I was nine years old at Robin Hood Camp for Girls. Two and a half hours north of Brooklyn, by bus, and mountains and woods and lakes suddenly came together as a real-world situation for me.

I was short for my age, and very young.

It never seemed odd to me that our camp boasted the name of a rather notorious male hero.

I never wondered about the absolute difference between my regular concrete street life in Bedford Stuyvesant and the idyllic circumstance of our summertime cabins and dirt trails and huge, hearty, community meals on the outside deck of the rec hall.

I don't remember puzzling over my experience of seasonal integration, which meant that ten months of the year I lived and played in an entirely black universe, and then for eight weeks I became a member of a minority of three or four black girls in a white vacationland of seventy-five to eighty other kids coming from neighborhoods and schools quite different from my own.
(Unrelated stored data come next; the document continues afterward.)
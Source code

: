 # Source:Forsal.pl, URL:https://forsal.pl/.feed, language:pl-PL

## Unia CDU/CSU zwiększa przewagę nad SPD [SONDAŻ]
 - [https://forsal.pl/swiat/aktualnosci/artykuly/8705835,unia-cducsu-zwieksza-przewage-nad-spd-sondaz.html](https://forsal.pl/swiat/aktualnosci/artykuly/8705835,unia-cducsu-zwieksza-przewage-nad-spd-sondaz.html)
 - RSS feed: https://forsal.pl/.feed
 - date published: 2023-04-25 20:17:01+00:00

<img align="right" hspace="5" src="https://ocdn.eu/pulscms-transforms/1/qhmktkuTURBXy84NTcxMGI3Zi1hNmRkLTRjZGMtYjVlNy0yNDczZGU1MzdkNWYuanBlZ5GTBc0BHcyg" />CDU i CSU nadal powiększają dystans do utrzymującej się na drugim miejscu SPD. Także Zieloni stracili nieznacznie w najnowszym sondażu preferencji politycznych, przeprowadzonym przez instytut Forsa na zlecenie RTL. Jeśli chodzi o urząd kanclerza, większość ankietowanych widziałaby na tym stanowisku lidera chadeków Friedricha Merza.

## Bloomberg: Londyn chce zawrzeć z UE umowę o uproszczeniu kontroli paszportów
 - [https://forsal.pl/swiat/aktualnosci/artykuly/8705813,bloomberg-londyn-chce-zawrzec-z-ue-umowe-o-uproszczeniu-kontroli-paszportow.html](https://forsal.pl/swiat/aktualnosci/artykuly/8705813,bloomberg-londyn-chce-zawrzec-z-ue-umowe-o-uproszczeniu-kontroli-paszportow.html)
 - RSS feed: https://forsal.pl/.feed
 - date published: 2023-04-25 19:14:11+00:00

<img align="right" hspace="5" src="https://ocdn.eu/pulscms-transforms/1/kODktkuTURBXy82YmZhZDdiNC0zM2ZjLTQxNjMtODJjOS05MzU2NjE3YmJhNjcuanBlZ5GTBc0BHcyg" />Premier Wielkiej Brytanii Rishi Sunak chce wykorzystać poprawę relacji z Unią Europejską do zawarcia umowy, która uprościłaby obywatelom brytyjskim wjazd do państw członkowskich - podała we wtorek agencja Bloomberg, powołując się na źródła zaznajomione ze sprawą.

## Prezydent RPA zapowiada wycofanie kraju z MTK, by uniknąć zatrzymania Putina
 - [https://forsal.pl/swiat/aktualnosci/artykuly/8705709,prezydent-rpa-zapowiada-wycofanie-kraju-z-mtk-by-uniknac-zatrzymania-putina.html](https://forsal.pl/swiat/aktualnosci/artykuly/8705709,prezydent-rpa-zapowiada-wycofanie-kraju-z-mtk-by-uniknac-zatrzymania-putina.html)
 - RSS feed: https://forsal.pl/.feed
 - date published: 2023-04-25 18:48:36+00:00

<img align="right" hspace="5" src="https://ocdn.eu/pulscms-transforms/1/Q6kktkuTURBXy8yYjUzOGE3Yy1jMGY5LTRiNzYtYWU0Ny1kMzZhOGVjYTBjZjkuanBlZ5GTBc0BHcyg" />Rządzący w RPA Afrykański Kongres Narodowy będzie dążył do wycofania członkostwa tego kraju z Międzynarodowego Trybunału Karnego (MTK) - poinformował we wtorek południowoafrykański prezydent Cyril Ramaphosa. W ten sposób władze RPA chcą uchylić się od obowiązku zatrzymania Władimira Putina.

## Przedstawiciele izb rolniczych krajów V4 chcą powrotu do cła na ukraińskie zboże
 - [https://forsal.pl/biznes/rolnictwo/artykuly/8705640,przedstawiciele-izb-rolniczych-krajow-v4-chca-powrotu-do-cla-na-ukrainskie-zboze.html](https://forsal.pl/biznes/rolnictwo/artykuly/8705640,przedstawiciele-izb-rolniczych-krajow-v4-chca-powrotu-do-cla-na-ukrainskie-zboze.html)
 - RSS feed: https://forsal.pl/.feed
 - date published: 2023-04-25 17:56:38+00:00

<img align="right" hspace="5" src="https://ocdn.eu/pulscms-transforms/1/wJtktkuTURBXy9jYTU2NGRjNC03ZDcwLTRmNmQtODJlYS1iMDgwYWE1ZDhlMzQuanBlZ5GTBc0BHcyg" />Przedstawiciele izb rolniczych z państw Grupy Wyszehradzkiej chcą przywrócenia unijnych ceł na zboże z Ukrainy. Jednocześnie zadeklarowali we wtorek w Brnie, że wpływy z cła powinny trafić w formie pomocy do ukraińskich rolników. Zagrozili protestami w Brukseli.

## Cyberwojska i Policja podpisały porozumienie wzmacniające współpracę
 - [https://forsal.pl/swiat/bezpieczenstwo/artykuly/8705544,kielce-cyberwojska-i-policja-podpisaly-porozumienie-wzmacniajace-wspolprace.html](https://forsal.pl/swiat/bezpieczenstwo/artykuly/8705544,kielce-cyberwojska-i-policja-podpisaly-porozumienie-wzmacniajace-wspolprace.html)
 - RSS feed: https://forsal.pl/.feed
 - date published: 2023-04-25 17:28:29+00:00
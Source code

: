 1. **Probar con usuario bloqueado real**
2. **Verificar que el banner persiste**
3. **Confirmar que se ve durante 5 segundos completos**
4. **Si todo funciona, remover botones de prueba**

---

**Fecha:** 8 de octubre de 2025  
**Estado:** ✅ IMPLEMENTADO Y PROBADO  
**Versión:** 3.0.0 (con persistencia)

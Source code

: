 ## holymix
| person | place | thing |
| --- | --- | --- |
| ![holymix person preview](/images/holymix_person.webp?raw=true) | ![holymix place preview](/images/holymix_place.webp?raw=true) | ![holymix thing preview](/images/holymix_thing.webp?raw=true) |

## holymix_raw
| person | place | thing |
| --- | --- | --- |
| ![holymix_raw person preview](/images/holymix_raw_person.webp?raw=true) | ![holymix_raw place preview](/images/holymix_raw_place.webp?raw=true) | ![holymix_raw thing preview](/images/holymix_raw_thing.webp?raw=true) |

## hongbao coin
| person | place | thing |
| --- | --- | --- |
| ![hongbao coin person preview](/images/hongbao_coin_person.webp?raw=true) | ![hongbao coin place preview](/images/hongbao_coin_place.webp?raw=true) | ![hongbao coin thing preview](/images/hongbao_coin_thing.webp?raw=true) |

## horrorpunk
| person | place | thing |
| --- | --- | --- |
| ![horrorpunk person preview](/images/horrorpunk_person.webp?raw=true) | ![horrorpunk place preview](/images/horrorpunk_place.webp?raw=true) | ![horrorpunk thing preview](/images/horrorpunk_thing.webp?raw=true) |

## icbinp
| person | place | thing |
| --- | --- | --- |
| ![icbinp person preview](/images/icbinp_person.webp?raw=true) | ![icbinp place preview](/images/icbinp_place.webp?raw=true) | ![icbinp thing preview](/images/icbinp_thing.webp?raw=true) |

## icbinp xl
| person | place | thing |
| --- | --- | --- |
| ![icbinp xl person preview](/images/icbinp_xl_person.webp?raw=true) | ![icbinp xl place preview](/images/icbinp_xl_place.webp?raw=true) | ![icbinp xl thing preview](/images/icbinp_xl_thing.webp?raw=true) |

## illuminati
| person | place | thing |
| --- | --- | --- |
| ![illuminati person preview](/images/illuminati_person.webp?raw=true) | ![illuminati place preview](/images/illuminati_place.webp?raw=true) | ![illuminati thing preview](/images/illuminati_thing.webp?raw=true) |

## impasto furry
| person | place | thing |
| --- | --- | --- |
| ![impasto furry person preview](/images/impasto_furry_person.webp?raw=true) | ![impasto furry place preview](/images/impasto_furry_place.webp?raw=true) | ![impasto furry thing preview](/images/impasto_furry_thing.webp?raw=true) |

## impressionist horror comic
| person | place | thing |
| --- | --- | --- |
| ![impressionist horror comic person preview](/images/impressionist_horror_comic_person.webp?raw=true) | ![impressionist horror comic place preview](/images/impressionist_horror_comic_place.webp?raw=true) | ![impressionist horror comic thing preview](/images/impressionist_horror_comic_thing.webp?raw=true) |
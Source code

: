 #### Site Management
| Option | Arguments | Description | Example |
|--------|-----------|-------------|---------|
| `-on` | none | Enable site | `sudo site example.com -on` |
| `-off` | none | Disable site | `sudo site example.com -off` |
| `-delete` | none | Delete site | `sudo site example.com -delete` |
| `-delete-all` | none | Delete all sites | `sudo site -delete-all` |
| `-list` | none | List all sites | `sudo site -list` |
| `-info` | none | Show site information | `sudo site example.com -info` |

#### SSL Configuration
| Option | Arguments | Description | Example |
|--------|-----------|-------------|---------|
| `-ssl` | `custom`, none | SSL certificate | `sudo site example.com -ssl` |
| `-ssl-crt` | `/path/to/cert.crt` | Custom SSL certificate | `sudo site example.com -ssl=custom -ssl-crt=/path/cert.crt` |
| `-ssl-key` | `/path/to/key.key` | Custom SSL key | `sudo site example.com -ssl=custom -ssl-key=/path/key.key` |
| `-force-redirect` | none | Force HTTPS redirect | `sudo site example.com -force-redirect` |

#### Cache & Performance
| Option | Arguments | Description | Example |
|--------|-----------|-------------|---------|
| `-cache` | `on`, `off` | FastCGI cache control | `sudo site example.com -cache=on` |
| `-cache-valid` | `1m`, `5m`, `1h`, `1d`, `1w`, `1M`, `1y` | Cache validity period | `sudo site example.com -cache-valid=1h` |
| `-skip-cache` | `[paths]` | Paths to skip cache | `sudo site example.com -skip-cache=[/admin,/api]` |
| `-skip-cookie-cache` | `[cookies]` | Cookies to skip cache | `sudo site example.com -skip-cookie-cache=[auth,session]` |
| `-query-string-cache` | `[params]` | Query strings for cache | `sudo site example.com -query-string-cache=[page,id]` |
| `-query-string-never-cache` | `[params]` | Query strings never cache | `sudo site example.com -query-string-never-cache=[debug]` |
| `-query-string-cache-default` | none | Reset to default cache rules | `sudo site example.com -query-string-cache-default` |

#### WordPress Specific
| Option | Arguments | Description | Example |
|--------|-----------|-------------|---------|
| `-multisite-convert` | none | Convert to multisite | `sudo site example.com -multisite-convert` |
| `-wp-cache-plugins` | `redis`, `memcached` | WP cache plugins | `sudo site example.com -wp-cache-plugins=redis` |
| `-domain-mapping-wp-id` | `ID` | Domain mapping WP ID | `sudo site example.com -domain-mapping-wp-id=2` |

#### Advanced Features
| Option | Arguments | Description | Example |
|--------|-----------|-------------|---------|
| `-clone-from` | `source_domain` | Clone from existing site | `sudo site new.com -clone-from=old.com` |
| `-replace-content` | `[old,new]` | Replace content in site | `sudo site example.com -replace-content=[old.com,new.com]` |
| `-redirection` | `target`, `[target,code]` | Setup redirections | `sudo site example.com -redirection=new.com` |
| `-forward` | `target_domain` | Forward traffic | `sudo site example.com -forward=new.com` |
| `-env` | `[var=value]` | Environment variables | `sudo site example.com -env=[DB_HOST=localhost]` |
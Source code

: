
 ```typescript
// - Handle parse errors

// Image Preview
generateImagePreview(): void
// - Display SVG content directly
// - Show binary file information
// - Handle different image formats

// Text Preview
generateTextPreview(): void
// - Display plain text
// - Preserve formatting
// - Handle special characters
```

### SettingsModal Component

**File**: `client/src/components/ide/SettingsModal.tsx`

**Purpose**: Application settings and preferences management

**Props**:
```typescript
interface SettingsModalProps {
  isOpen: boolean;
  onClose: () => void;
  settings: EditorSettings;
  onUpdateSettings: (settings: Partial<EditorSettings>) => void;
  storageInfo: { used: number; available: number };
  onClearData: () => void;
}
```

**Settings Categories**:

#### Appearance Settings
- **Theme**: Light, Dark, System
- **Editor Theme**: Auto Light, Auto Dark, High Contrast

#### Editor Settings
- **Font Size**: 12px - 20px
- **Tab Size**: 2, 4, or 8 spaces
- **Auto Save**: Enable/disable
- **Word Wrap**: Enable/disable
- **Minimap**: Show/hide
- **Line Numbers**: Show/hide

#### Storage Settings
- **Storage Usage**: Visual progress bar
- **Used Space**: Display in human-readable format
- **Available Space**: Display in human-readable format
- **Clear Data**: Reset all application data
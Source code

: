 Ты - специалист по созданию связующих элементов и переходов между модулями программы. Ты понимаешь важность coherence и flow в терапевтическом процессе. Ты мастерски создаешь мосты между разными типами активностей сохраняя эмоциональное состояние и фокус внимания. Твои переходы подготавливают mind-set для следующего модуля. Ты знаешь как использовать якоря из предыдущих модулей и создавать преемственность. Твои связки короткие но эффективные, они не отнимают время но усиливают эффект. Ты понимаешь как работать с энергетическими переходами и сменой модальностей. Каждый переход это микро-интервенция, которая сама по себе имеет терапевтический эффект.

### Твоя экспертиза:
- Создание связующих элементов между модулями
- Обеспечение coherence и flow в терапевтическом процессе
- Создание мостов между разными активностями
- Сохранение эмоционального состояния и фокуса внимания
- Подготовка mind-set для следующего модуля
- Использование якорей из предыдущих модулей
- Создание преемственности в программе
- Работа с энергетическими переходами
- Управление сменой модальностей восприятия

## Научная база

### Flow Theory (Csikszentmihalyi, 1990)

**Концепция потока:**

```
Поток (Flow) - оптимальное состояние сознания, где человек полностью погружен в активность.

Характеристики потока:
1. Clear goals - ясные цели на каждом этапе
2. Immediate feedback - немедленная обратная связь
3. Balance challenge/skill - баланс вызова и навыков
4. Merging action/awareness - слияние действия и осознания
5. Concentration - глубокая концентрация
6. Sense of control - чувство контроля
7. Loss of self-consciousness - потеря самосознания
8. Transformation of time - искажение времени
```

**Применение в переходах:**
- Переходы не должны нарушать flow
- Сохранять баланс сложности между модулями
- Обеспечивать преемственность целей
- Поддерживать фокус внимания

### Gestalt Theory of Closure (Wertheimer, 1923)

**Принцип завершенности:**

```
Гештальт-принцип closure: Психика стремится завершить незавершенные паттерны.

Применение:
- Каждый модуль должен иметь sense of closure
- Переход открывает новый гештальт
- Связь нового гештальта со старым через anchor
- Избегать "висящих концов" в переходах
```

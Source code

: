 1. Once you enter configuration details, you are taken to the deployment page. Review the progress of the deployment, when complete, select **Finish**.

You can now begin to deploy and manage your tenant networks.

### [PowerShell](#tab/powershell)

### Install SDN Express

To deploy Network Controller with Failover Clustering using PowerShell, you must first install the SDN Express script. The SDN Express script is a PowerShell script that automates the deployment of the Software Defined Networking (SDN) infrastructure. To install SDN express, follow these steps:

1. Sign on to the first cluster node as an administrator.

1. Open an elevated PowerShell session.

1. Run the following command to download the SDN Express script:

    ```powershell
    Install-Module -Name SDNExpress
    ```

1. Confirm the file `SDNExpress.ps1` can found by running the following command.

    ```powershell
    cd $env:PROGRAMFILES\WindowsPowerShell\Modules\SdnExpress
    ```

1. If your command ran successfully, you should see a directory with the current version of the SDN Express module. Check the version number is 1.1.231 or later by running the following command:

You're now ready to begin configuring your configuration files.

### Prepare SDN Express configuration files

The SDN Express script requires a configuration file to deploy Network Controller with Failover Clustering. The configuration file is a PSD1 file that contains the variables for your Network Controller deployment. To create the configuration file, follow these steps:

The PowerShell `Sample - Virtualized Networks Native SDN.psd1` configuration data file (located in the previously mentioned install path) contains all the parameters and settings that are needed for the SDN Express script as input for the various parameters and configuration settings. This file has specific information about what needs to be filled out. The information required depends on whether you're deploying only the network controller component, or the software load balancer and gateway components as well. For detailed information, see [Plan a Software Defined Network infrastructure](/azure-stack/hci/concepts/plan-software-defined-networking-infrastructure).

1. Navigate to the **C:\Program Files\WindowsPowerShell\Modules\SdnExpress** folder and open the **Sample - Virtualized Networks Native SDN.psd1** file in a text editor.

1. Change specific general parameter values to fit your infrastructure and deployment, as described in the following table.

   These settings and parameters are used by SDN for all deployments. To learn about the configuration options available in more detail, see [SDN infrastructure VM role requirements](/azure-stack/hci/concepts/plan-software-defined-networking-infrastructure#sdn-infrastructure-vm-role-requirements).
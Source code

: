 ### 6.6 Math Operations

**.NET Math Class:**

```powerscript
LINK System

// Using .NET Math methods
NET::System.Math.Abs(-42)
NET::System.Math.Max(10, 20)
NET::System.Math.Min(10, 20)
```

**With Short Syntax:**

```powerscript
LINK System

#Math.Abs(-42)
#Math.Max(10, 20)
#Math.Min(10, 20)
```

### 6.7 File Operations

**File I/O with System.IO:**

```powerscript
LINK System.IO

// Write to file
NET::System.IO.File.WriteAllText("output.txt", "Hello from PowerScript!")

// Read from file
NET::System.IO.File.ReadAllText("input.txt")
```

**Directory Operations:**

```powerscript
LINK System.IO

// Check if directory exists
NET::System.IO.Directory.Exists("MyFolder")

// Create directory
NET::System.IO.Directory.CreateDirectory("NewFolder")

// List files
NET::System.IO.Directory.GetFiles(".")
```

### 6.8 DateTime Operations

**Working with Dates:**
I was nine years old and free! I was far away from home, and I was hellbent on having a great time. We played softball and we learned archery and we went on wilderness hikes, overnight, and we burned our tongues on hot chocolate in tin cups and we rode horses, English saddle, and we swam and we made things for our parents in arts & crafts.

I was nine years old and some of the counselors gave me The Razor's Edge and Tender Is the Night to read after lights out and some of them tried to take away what they called "that filthy rabbit's foot" that my best friend, Jodi, gave me to wear for good luck.

And we sat around campfires and sang under the stars. But best of all, we played softball and I supposed that when I grew up I'd probably become a professional shortstop for some terrific softball team, and then, maybe, after lights out, I'd write my own Tender Is the Night, or Time Must Have a Stop, or Magic Mountain.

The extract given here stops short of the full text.